Deciding to be unconstrained by the rules and spatial limits of gallery, Angelina typically paints her figurative portraits on large-scale outdoor walls. The artist is known for her detailed, realistic murals that often depict female figures and explore the duality between strength and vulnerability and the power associated with both. In line with the site specific nature of street art, Angelina paints in settings and for communities that inspire her. In an effort to give back to these communities, Angelina conducts public lectures to discuss her work and the importance of establishing local connections.

Her murals are on walls throughout Los Angeles, ranging from neighborhoods such as South Central to Venice to the Downtown Arts District. Outside of Los Angeles, Angelina's work can be seen in cities that include: Berlin, Miami, Reno, New York City, Belfast and São Paulo.

In addition to urban cities, Angelina is inspired by abandoned locations that she can enliven with her work. For example, the artist collaborated with fellow muralist Ease One on an installation entitled "The Tank," located in an obscure desert setting called Slab City on the southern edge of the Salton Sea.

=== Collaborations ===
Angelina has collaborated with several muralists, street artists and graffiti writers including: Ease One, SEK, Hueman, Kevin Ledo, Spencer "Mar" Guilbert, Ana Marietta, and Fanakapan. She has also done some work on the project Branded Arts, working on enhancing working spaces.

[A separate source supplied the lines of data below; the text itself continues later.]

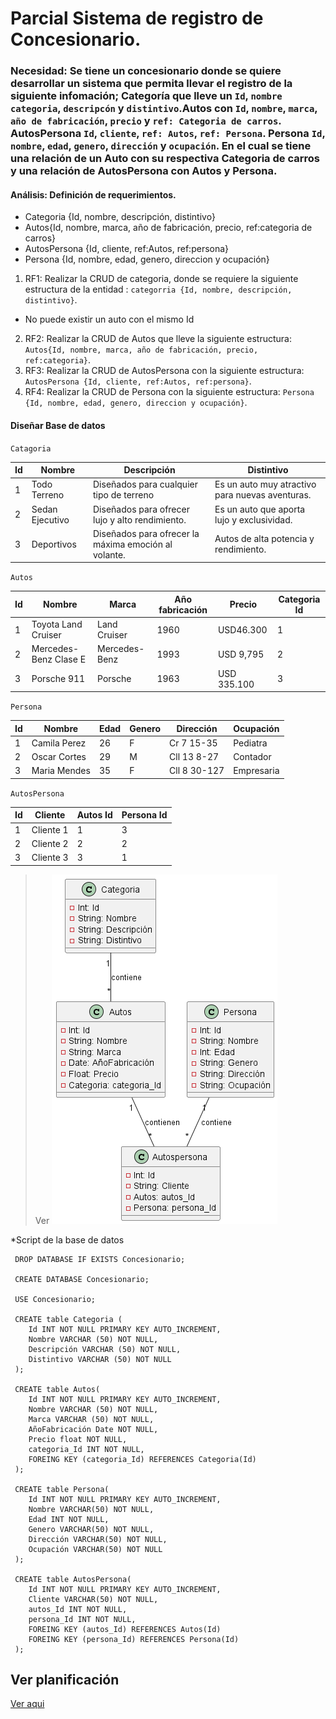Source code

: # Parcial Sistema de registro de Concesionario.

### Necesidad: Se tiene un concesionario donde se quiere desarrollar un sistema que permita llevar el registro de la siguiente infomación; Categoría que lleve un `Id`, `nombre categoria`, `descripcón` y `distintivo`.Autos con `Id`, `nombre`, `marca`, `año de fabricación`, `precio` y `ref: Categoria de carros`. AutosPersona `Id`, `cliente`, `ref: Autos`, `ref: Persona`. Persona `Id`, `nombre`, `edad`, `genero`, `dirección` y `ocupación`. En el cual se tiene una relación de un Auto con su respectiva Categoria de carros y una relación de AutosPersona con Autos y Persona.  


#### Análisis: Definición de requerimientos. 

* Categoria {Id, nombre, descripción, distintivo}
* Autos{Id, nombre, marca, año de fabricación, precio, ref:categoria de carros}
* AutosPersona {Id, cliente, ref:Autos, ref:persona}
* Persona {Id, nombre, edad, genero, direccion y ocupación}

1. RF1: Realizar la CRUD de categoria, donde se requiere la siguiente estructura de la entidad : `categorria {Id, nombre, descripción, distintivo}`.
- No puede existir un auto con el mismo Id
2. RF2: Realizar la CRUD de Autos que lleve la siguiente estructura: `Autos{Id, nombre, marca, año de fabricación, precio, ref:categoria}`. 
3. RF3: Realizar la CRUD de AutosPersona con la siguiente estructura: `AutosPersona {Id, cliente, ref:Autos, ref:persona}`.
4. RF4: Realizar la CRUD de Persona con la siguiente estructura: `Persona {Id, nombre, edad, genero, direccion y ocupación}`.

#### Diseñar Base de datos
`Catagoria`

|Id|    Nombre     |                       Descripción                   |              Distintivo                      |
|--|---------------|-----------------------------------------------------|----------------------------------------------|
|1 |Todo Terreno   |Diseñados para cualquier tipo de terreno             |Es un auto muy atractivo para nuevas aventuras.
|2 |Sedan Ejecutivo|Diseñados para ofrecer lujo y alto rendimiento.      |Es un auto que aporta lujo y exclusividad.     
|3 |Deportivos     |Diseñados para ofrecer la máxima emoción al volante. |Autos de alta potencia y rendimiento.

`Autos`

|Id|         Nombre       |    Marca     | Año fabricación |    Precio   | Categoria  Id|
|--|----------------------|--------------|-----------------|-------------|--------------|
|1 |Toyota Land Cruiser   |Land Cruiser  |      1960       | USD46.300   |      1       |
|2 |Mercedes-Benz Clase E |Mercedes-Benz |      1993       | USD 9,795   |      2       |
|3 |Porsche 911           |Porsche       |      1963       | USD 335.100 |      3       |

`Persona`

|Id|     Nombre   | Edad | Genero |  Dirección | Ocupación | 
|--|--------------|------|--------|------------|-----------|
|1 | Camila Perez |  26  |   F    |Cr 7 15-35  |  Pediatra |
|2 | Oscar Cortes |  29  |   M    |Cll 13 8-27 | Contador  |
|3 | Maria Mendes |  35  |   F    |Cll 8 30-127| Empresaria|

`AutosPersona`

|Id|   Cliente | Autos Id | Persona Id |
|--|-----------|----------|------------|
|1 | Cliente 1 |     1    |     3      |
|2 | Cliente 2 |     2    |     2      |
|3 | Cliente 3 |     3    |     1      |

>Ver
![modelo relacional del ejercicio](Concesionario.png)

*Script de la base de datos

     DROP DATABASE IF EXISTS Concesionario;

     CREATE DATABASE Concesionario;
     
     USE Concesionario; 

     CREATE table Categoria (
        Id INT NOT NULL PRIMARY KEY AUTO_INCREMENT,
        Nombre VARCHAR (50) NOT NULL,
        Descripción VARCHAR (50) NOT NULL,
        Distintivo VARCHAR (50) NOT NULL
     );

     CREATE table Autos(
        Id INT NOT NULL PRIMARY KEY AUTO_INCREMENT,
        Nombre VARCHAR (50) NOT NULL,
        Marca VARCHAR (50) NOT NULL,
        AñoFabricación Date NOT NULL,
        Precio float NOT NULL,
        categoria_Id INT NOT NULL,
        FOREING KEY (categoria_Id) REFERENCES Categoria(Id)
     );

     CREATE table Persona(
        Id INT NOT NULL PRIMARY KEY AUTO_INCREMENT,
        Nombre VARCHAR(50) NOT NULL,
        Edad INT NOT NULL,
        Genero VARCHAR(50) NOT NULL,
        Dirección VARCHAR(50) NOT NULL,
        Ocupación VARCHAR(50) NOT NULL
     );

     CREATE table AutosPersona(
        Id INT NOT NULL PRIMARY KEY AUTO_INCREMENT,
        Cliente VARCHAR(50) NOT NULL,
        autos_Id INT NOT NULL,
        persona_Id INT NOT NULL,
        FOREING KEY (autos_Id) REFERENCES Autos(Id)
        FOREING KEY (persona_Id) REFERENCES Persona(Id)
     );


   ## Ver planificación 
   [Ver aqui](https://trello.com/invite/b/0f882wDs/ATTIe6f326222dc62d21e3e1bfbecb68db4a00D64AAF/parcial)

=== Commercial installations ===
Angelina has received mural commissions from companies such as Nike, Nylon Magazine, Heineken and Microsoft, and did a live painting installation for the musician Kaskade to promote his album Fire & Ice. In 2012, Angelina completed several paintings and window dressings exclusively for Christian Louboutin at Neiman Marcus in Beverly Hills, which have since become part of the department store's permanent collection. Also in 2012, she designed the cover art for Rodrigo y Gabriela's album Area 52 and appeared in the music video "Eyes Like Pearls" by Van Hunt from the album What Were You Hoping For?.

=== Burning Man ===
The Burning Man annual gathering at Black Rock City, Nevada has played a significant role in Angelina's career and was where she got the name "Starfighter:" initially a reference to her outfit but also a commentary on her role as a strong female within the predominantly male-driven art world. Apart from being a Burning Man participant for over 14 years, Angelina has created large installations at the gathering starting in 2004.

=== Whitney Peak Mural ===
The Whitney Peak mural was completed in June 2015. It was commissioned by the Whitney Peak Hotel for display on the side of the hotel, and features a hooded woman modeled by with long dark hair, modeled by MaeMae Renfrow. The Whitney Peak mural was completed during the inaugural Sculpture Fest in Reno. Being in the center of the city and across from the Reno Arch, the mural is also known as the "Face of Reno." Standing at 80'x35', the mural took three days to install, and the installation process endured 30 mph winds. The commissioned work was done entirely in blue and silver spray paint, and is also Angelina's tallest solo work.